512 sayfalık kitabın büyük bir bölümü, Aşkenaz Yahudilerinin yakın tarihini, Berest’in atalarının 19. yüzyıl Rusya’sından başlayan biyografileri üzerinden anlatmaya ayrıldı. Önce Polonya, 1920’ler Fransa, ABD, devlet kuruluşu öncesi İsrail toprakları, Nazi işgali altındaki Avrupa, yeni bağımsız Doğu Avrupa ve ardından modern Paris’e dönüyor.
Kitap, Berest’in Yahudi olmayan okuyuculara, Yahudi olmanın onun için ne anlama geldiğini açıklama girişimiyle başlıyor. Yahudiliğe girişten sonra, kitap hızla bazı çok dar görüşlü tartışmaların kalbine giriyor.

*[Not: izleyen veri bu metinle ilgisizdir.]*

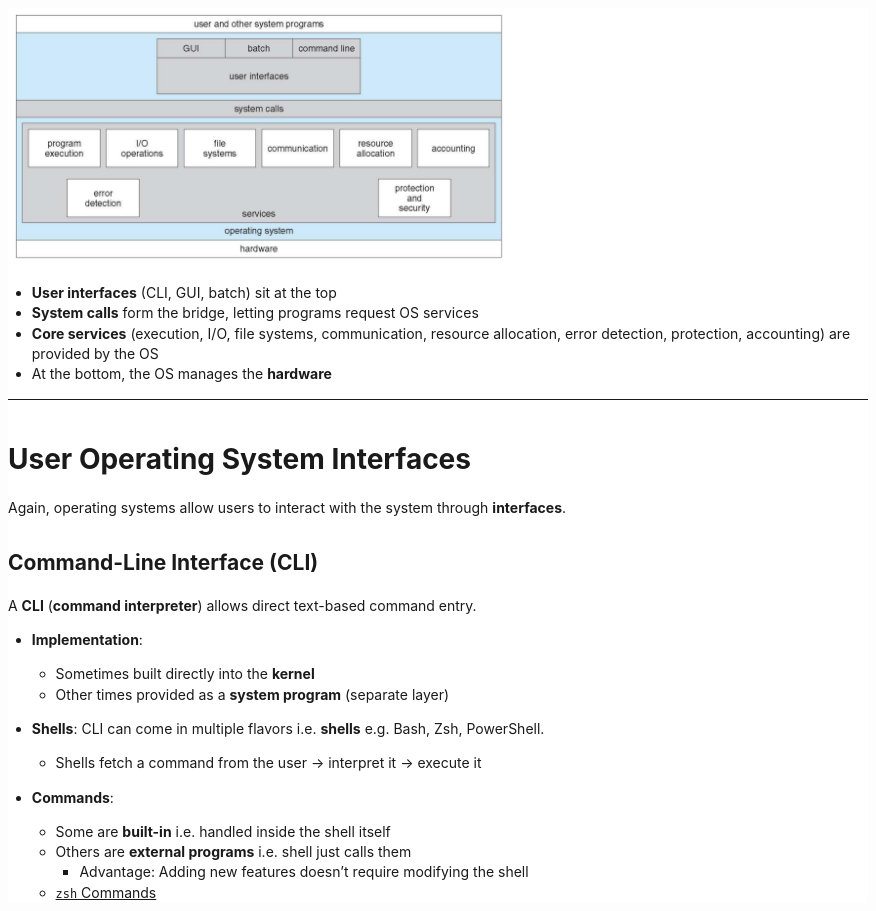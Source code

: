   <img src="../../images/021.png" alt="View of OS Services" width="500"/>
</p>


- **User interfaces** (CLI, GUI, batch) sit at the top  
- **System calls** form the bridge, letting programs request OS services  
- **Core services** (execution, I/O, file systems, communication, resource allocation, error detection, protection, accounting) are provided by the OS  
- At the bottom, the OS manages the **hardware**  

---

# User Operating System Interfaces

Again, operating systems allow users to interact with the system through **interfaces**.  

## Command-Line Interface (CLI)

A **CLI** (**command interpreter**) allows direct text-based command entry.

- **Implementation**:  
  - Sometimes built directly into the **kernel**  
  - Other times provided as a **system program** (separate layer)  

- **Shells**: CLI can come in multiple flavors i.e. **shells** e.g. Bash, Zsh, PowerShell.  
  - Shells fetch a command from the user → interpret it → execute it  

- **Commands**:  
  - Some are **built-in** i.e. handled inside the shell itself
  - Others are **external programs** i.e. shell just calls them
    - Advantage: Adding new features doesn’t require modifying the shell   
  - [`zsh` Commands](https://zsh.sourceforge.io/Doc/Release/Shell-Builtin-Commands.html)
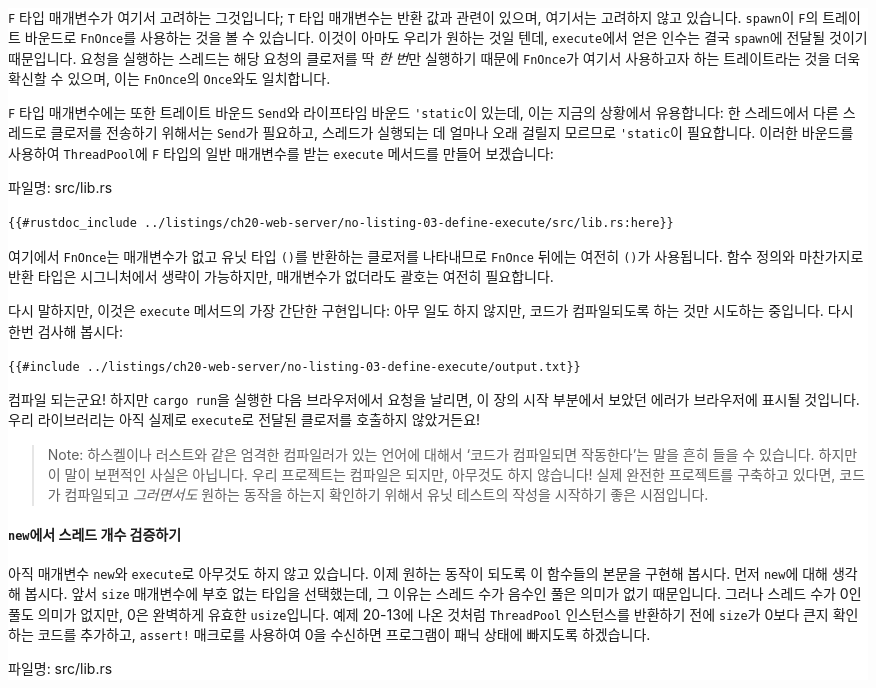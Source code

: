 `F` 타입 매개변수가 여기서 고려하는 그것입니다; `T` 타입 매개변수는 반환 값과
관련이 있으며, 여기서는 고려하지 않고 있습니다. `spawn`이 `F`의 트레이트
바운드로 `FnOnce`를 사용하는 것을 볼 수 있습니다. 이것이 아마도 우리가
원하는 것일 텐데, `execute`에서 얻은 인수는 결국 `spawn`에 전달될 것이기
때문입니다. 요청을 실행하는 스레드는 해당 요청의 클로저를 딱 *한 번*만
실행하기 때문에 `FnOnce`가 여기서 사용하고자 하는 트레이트라는 것을 더욱
확신할 수 있으며, 이는 `FnOnce`의 `Once`와도 일치합니다.

`F` 타입 매개변수에는 또한 트레이트 바운드 `Send`와 라이프타임 바운드 `'static`이
있는데, 이는 지금의 상황에서 유용합니다: 한 스레드에서 다른 스레드로 클로저를
전송하기 위해서는 `Send`가 필요하고, 스레드가 실행되는 데 얼마나 오래 걸릴지
모르므로 `'static`이 필요합니다. 이러한 바운드를 사용하여 `ThreadPool`에
`F` 타입의 일반 매개변수를 받는 `execute` 메서드를 만들어 보겠습니다:

<span class="filename">파일명: src/lib.rs</span>

```rust,noplayground
{{#rustdoc_include ../listings/ch20-web-server/no-listing-03-define-execute/src/lib.rs:here}}
```

여기에서 `FnOnce`는 매개변수가 없고 유닛 타입 `()`를 반환하는 클로저를
나타내므로 `FnOnce` 뒤에는 여전히 `()`가 사용됩니다. 함수 정의와
마찬가지로 반환 타입은 시그니처에서 생략이 가능하지만, 매개변수가
없더라도 괄호는 여전히 필요합니다.

다시 말하지만, 이것은 `execute` 메서드의 가장 간단한 구현입니다: 아무 일도 하지
않지만, 코드가 컴파일되도록 하는 것만 시도하는 중입니다. 다시 한번 검사해 봅시다:

```console
{{#include ../listings/ch20-web-server/no-listing-03-define-execute/output.txt}}
```

컴파일 되는군요! 하지만 `cargo run`을 실행한 다음 브라우저에서 요청을
날리면, 이 장의 시작 부분에서 보았던 에러가 브라우저에 표시될 것입니다.
우리 라이브러리는 아직 실제로 `execute`로 전달된 클로저를 호출하지
않았거든요!

> Note: 하스켈이나 러스트와 같은 엄격한 컴파일러가 있는 언어에 대해서 ‘코드가
> 컴파일되면 작동한다’는 말을 흔히 들을 수 있습니다. 하지만 이 말이 보편적인
> 사실은 아닙니다. 우리 프로젝트는 컴파일은 되지만, 아무것도 하지 않습니다!
> 실제 완전한 프로젝트를 구축하고 있다면, 코드가 컴파일되고 *그러면서도*
> 원하는 동작을 하는지 확인하기 위해서 유닛 테스트의 작성을 시작하기 좋은
> 시점입니다.

#### `new`에서 스레드 개수 검증하기

아직 매개변수 `new`와 `execute`로 아무것도 하지 않고 있습니다.
이제 원하는 동작이 되도록 이 함수들의 본문을 구현해 봅시다. 먼저
`new`에 대해 생각해 봅시다. 앞서 `size` 매개변수에 부호 없는 타입을
선택했는데, 그 이유는 스레드 수가 음수인 풀은 의미가 없기 때문입니다.
그러나 스레드 수가 0인 풀도 의미가 없지만, 0은 완벽하게 유효한
`usize`입니다. 예제 20-13에 나온 것처럼 `ThreadPool` 인스턴스를
반환하기 전에 `size`가 0보다 큰지 확인하는 코드를 추가하고, `assert!`
매크로를 사용하여 0을 수신하면 프로그램이 패닉 상태에 빠지도록 하겠습니다.

<span class="filename">파일명: src/lib.rs</span>
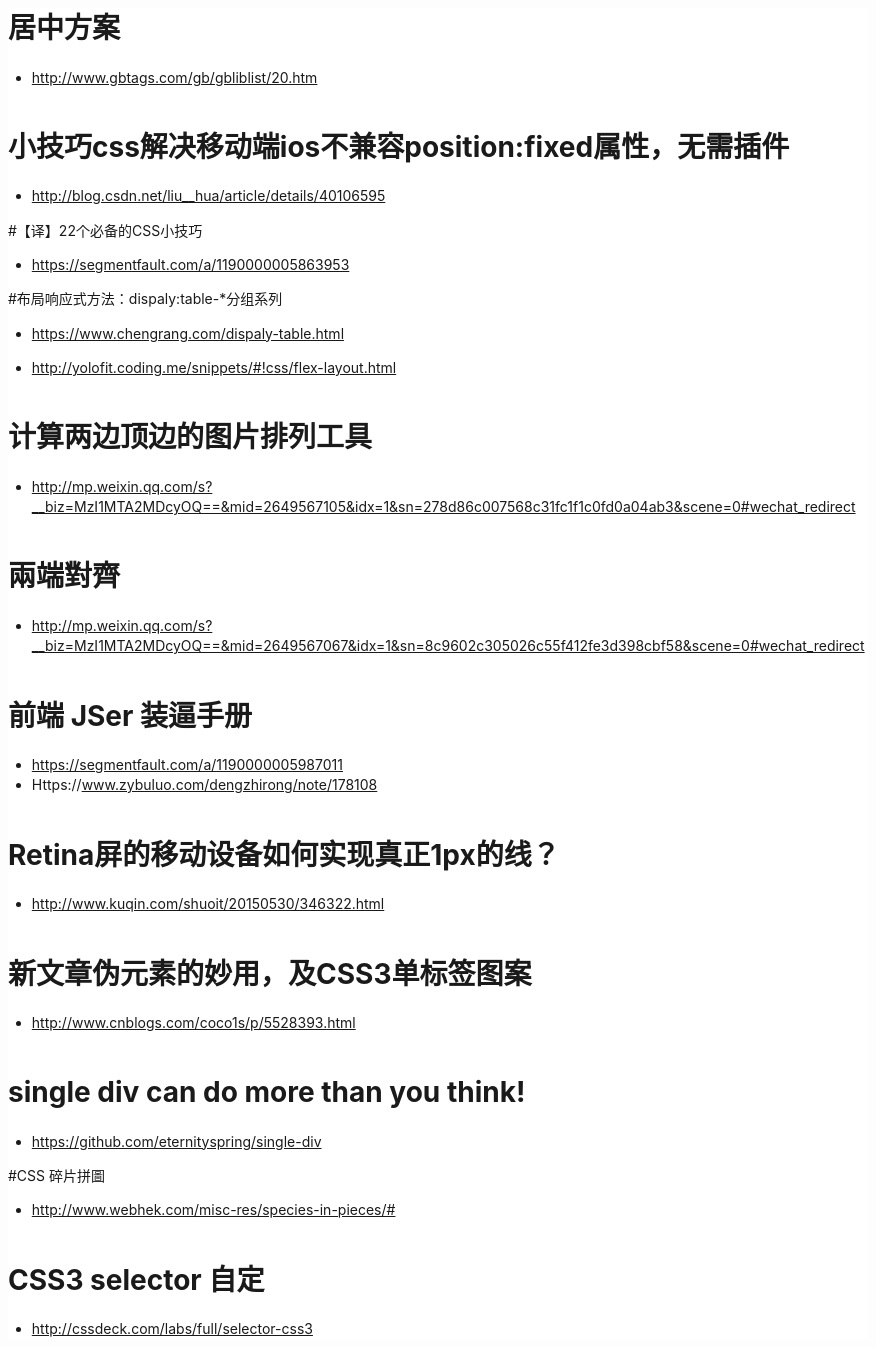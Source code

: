 # 居中方案

- http://www.gbtags.com/gb/gbliblist/20.htm

# 小技巧css解决移动端ios不兼容position:fixed属性，无需插件

- http://blog.csdn.net/liu__hua/article/details/40106595

#【译】22个必备的CSS小技巧
- https://segmentfault.com/a/1190000005863953

#布局响应式方法：dispaly:table-*分组系列

- https://www.chengrang.com/dispaly-table.html

- http://yolofit.coding.me/snippets/#!css/flex-layout.html

# 计算两边顶边的图片排列工具
- http://mp.weixin.qq.com/s?__biz=MzI1MTA2MDcyOQ==&mid=2649567105&idx=1&sn=278d86c007568c31fc1f1c0fd0a04ab3&scene=0#wechat_redirect

# 兩端對齊

- http://mp.weixin.qq.com/s?__biz=MzI1MTA2MDcyOQ==&mid=2649567067&idx=1&sn=8c9602c305026c55f412fe3d398cbf58&scene=0#wechat_redirect

# 前端 JSer 装逼手册

- https://segmentfault.com/a/1190000005987011 
- Https://www.zybuluo.com/dengzhirong/note/178108

# Retina屏的移动设备如何实现真正1px的线？
- http://www.kuqin.com/shuoit/20150530/346322.html

# 新文章伪元素的妙用，及CSS3单标签图案
- http://www.cnblogs.com/coco1s/p/5528393.html

# single div can do more than you think!

- https://github.com/eternityspring/single-div

#CSS 碎片拼圖
- http://www.webhek.com/misc-res/species-in-pieces/#

# CSS3 selector 自定
- http://cssdeck.com/labs/full/selector-css3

Bunlardan birinde, daha fazla cemaat hayatına bağlı yaşayan bir Yahudi kadın, birlikte oldukları bir akşam yemeğinde Berest’i “Gerçekten Yahudi olmamakla” ve “Antisemitizmi yeterince önemsememekle” suçluyor.
Ancak Berest’in araştırmasında keşfettiği gibi, önemsemek ve ayrılacak kadar önemsemek iki farklı şey.
Büyükannesinin kardeşleri ve ebeveynleri II. Dünya Savaşı’nda yetkililere itaat etti ve öldürüldüler. Bu arada büyükannesi Nazi işgali altındaki Paris’ten kaçarak ve kırsal kesimde saklanarak hayatta kalmayı başardı. Oysa başka akrabaları savaştan önce Avrupa’yı terk etmişlerdi.
“Travmatik bir soru haline geldi: Ailem o sırada neden Fransa’dan ayrılmadı?” “Ben de sık sık bunu düşünüyorum. Zarardan kurtulamayan bir aileden gelen ben, başarabilecek miyim? Bu soruya takıntılı hale geldim. Bu kitabın merkezi sorgulaması da tam olarak bu” demekte…
O ve Fransız Yahudileri şu anda böyle bir zamanı yaşıyor olabilir mi?
Berest, “Kuşkusuz kısmen kimliğimle ilgili olan, artan endişe anlarım var” demekte… “İyi bir Aşkenaz Yahudi’si olarak kaygı, aidiyetimin, kim olduğumun bir parçası.”